• What you are asked to do
Write out every line below that contains "group".

---

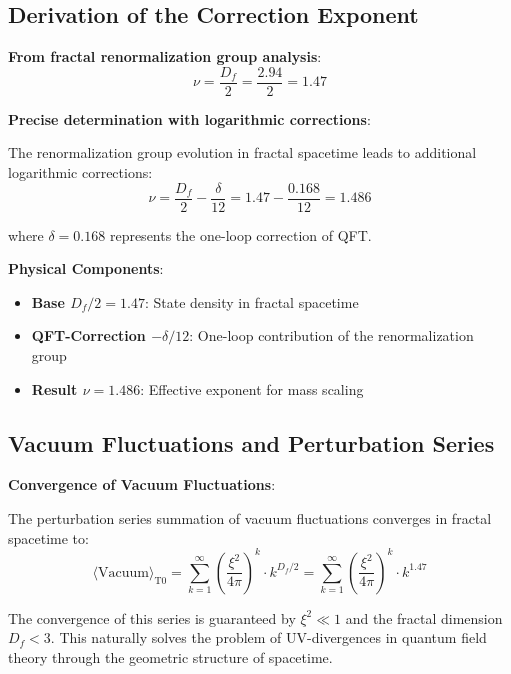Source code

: \documentclass[12pt,a4paper]{article}
\newcommand{\nulep}{\nu}
\begin{document}
	\subsection{Derivation of the Correction Exponent}
	
	\textbf{From fractal renormalization group analysis}:
	\begin{equation}
		\nulep = \frac{D_f}{2} = \frac{2{.}94}{2} = 1{.}47
	\end{equation}
	
	\textbf{Precise determination with logarithmic corrections}:
	
	The renormalization group evolution in fractal spacetime leads to additional logarithmic corrections:
	\begin{equation}
		\nulep = \frac{D_f}{2} - \frac{\delta}{12} = 1{.}47 - \frac{0{.}168}{12} = 1{.}486
	\end{equation}
	
	where $\delta = 0{.}168$ represents the one-loop correction of QFT.
	
	\textbf{Physical Components}:
	\begin{itemize}
		\item \textbf{Base $D_f/2 = 1{.}47$}: State density in fractal spacetime
		\item \textbf{QFT-Correction $-\delta/12$}: One-loop contribution of the renormalization group
		\item \textbf{Result $\nulep = 1{.}486$}: Effective exponent for mass scaling
	\end{itemize}
	
	\subsection{Vacuum Fluctuations and Perturbation Series}
	
	\textbf{Convergence of Vacuum Fluctuations}:
	
	The perturbation series summation of vacuum fluctuations converges in fractal spacetime to:
	\begin{equation}
		\langle \text{Vacuum} \rangle_{\text{T0}} = \sum_{k=1}^{\infty} \left(\frac{\xi^2}{4\pi}\right)^k \cdot k^{D_f/2} = \sum_{k=1}^{\infty} \left(\frac{\xi^2}{4\pi}\right)^k \cdot k^{1{.}47}
	\end{equation}
	
	The convergence of this series is guaranteed by $\xi^2 \ll 1$ and the fractal dimension $D_f < 3$. This naturally solves the problem of UV-divergences in quantum field theory through the geometric structure of spacetime.
	
\end{document}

---

• Result of the task
	\textbf{From fractal renormalization group analysis}:
	The renormalization group evolution in fractal spacetime leads to additional logarithmic corrections:
		\item \textbf{QFT-Correction $-\delta/12$}: One-loop contribution of the renormalization group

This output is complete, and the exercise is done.